Charles V was on the point of becoming as despotic in Germany as he was in Spain. The long interval of peace, though not very profound—war being always threatened and attempts to provoke it frequent—yet was sufficiently so to enable him to devote himself to his favorite scheme of humbling the princes and free states of the empire. He had sown dissension among them, succeeded in breaking up the League of Smalkald, and detained in prison, threatened with perpetual captivity, the Landgrave of Hesse and the elector John Frederick of Saxony. They had been sentenced to death, having taken up arms against him. Frequently appealed to to release them, Charles declared that to trouble him further on their account would be to bring on them the execution of the sentence they so richly merited.

His political aims he believed to be now accomplished, and the spirit of German independence nearly, if not wholly, extinguished. But with this he was not content. The time had arrived, he thought, for the full and final extirpation of heresy, and the carrying out of his grand scheme of "establishing uniformity of religion in the empire." The formula of faith, called the "Interim," which he had drawn up for general observance until the council reassembled, had been for the sake of peace accepted with slight resistance, except at Magdeburg, which, for its obstinate rejection of it, was placed under the ban of the empire. But the prelates were assembling at Trent, and the full acquiescence of all parties in their decisions—given, of course, in conformity with the views of Charles V—was to be made imperative.

Henry II had already renewed the French alliance with Sultan Solyman, and was urged to send his lieutenants to ravage the coast of Sicily—a suggestion he was not at all loath to follow.
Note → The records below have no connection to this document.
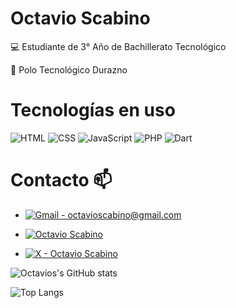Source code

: # Octavio Scabino
💻 Estudiante de 3° Año de Bachillerato Tecnológico

🏫 Polo Tecnológico Durazno

# Tecnologías en uso
![HTML](https://img.shields.io/badge/HTML5-E34F26?style=for-the-badge&logo=html5&logoColor=white)
![CSS](https://img.shields.io/badge/CSS-1572B6?style=for-the-badge&logo=css&logoColor=white)
![JavaScript](https://img.shields.io/badge/JavaScript-F7DF1E?style=for-the-badge&logo=javascript&logoColor=black)
![PHP](https://img.shields.io/badge/PHP-777BB4?style=for-the-badge&logo=php&logoColor=white)
![Dart](https://img.shields.io/badge/Dart-0175C2?style=for-the-badge&logo=dart&logoColor=white)

# Contacto 📫
<ul>
  
<li>
  
[![Gmail - octavioscabino@gmail.com](https://img.shields.io/badge/Gmail-D14836?style=for-the-badge&logo=gmail&logoColor=white)](mailto:octavioscavino16@gmail.com)

</li>

<li>
  
[![Octavio Scabino](https://img.shields.io/badge/Instagram-833AB4?style=for-the-badge&logo=instagram&logoColor=white)](https://instagram.com/octavioscabino)

</li>
<li>

[![X - Octavio Scabino](https://img.shields.io/badge/Twitter-000000?style=for-the-badge&logo=x&logoColor=white)](https://twitter.com/octavio162008)

</li>
</ul>

![Octavios's GitHub stats](https://github-readme-stats.vercel.app/api?username=OttoOctaviusssss16&show_icons=true&theme=synthwave)

![Top Langs](https://github-readme-stats.vercel.app/api/top-langs/?username=OttoOctaviusssss16&hide_progress=true&theme=synthwave)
Yet the proposal of an alliance with the heretic German princes—though the league was not simply a Protestant one—met with strenuous opposition from that excellent Catholic, Anne de Montmorency. The persecuting King, too, anxious as he was to oppose his arms to those of the Emperor, feared to do so in alliance with heretics, lest he should compromise his soul's salvation.

But the princes had offered him an irresistible bribe. They proposed—even declared they thought it right—that the seigneur King should take possession of those imperial cities which were not Germanic in language—as Metz, Cambray, Toul, Verdun, and similar ones—and retain them in quality of vicar of the Holy Empire. As a further inducement, they promised—having accomplished their own objects—to aid him with their troops to recover from Charles his heritage of Milan. This was decisive.
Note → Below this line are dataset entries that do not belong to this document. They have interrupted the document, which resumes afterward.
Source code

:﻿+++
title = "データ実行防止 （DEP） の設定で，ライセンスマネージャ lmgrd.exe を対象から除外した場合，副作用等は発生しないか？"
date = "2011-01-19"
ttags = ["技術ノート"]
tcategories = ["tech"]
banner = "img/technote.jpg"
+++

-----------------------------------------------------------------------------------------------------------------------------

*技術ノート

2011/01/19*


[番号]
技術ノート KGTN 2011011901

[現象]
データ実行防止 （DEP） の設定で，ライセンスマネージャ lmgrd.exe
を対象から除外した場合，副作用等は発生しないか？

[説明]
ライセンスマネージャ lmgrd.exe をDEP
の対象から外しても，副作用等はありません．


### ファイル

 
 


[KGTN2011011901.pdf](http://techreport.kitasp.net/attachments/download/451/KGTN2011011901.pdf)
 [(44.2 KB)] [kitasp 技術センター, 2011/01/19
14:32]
On October 5th a pact was signed with France by the Lutheran elector Maurice, in his own name and that of the confederate princes, Henry's ambassador being the Catholic Bishop of Bayonne. Extensive preparations for war were immediately set on foot and new taxes levied; for the King had promised aid in money also—a considerable sum monthly as long as hostilities continued.

He, however, deemed it expedient, before joining his army, to give some striking proof of his continued orthodoxy; first, by way of counterbalancing his heretical alliance with the Lutherans and his infidel one with the Mussulmans; next, to destroy the false hopes founded on them by French reformers. The heretics, during his absence, were therefore to be hunted down with the utmost rigor. The Sorbonne was charged "to examine minutely all books from Geneva, and no unlettered person was permitted to discuss matters of faith." All cities and municipalities were strictly enjoined to elect none but good Catholics to the office of mayor or sheriff, exacting from them a certificate of Catholicism before entering on the duties of their office. Neglect of this would subject the electors themselves to the pains and penalties inflicted on heretics.
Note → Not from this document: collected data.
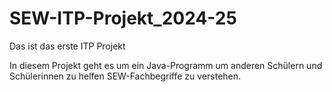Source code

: # SEW-ITP-Projekt_2024-25
Das ist das erste ITP Projekt

In diesem Projekt geht es um ein Java-Programm um anderen Schülern und Schülerinnen zu helfen SEW-Fachbegriffe zu verstehen.
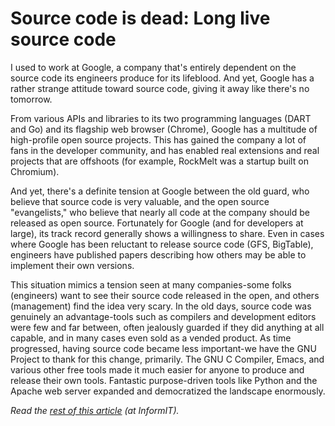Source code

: <meta published="08 May 2012"/>

<h1>Source code is dead: Long live source code</h1>

I used to work at Google, a company that's entirely dependent on the source code its engineers produce for its lifeblood. And yet, Google has a rather strange attitude toward source code, giving it away like there's no tomorrow.

From various APIs and libraries to its two programming languages (DART and Go) and its flagship web browser (Chrome), Google has a multitude of high-profile open source projects. This has gained the company a lot of fans in the developer community, and has enabled real extensions and real projects that are offshoots (for example, RockMelt was a startup built on Chromium).

And yet, there's a definite tension at Google between the old guard, who believe that source code is very valuable, and the open source "evangelists," who believe that nearly all code at the company should be released as open source. Fortunately for Google (and for developers at large), its track record generally shows a willingness to share. Even in cases where Google has been reluctant to release source code (GFS, BigTable), engineers have published papers describing how others may be able to implement their own versions.

This situation mimics a tension seen at many companies-some folks (engineers) want to see their source code released in the open, and others (management) find the idea very scary. In the old days, source code was genuinely an advantage-tools such as compilers and development editors were few and far between, often jealously guarded if they did anything at all capable, and in many cases even sold as a vended product. As time progressed, having source code became less important-we have the GNU Project to thank for this change, primarily. The GNU C Compiler, Emacs, and various other free tools made it much easier for anyone to produce and release their own tools. Fantastic purpose-driven tools like Python and the Apache web server expanded and democratized the landscape enormously.

<i>Read the <a href="https://www.informit.com/articles/article.aspx?p=1848530">rest of this article</a> (at InformIT).</i>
A grand inquisitor was appointed to take care of the faith in Lyons, and the daily burnings on the Place de Grève went on simultaneously with the preparations in the arsenals, and no less vigorously. Thus the King was enabled to enter on this war with a safe conscience. Montmorency,[57] unwilling always to oppose the Emperor, was compelled, lest he should seem less patriotic than his rivals, to add his voice also in favor of the project that promised the realization of the views of Charles VII and Francis I that the natural boundary of France was the Rhine.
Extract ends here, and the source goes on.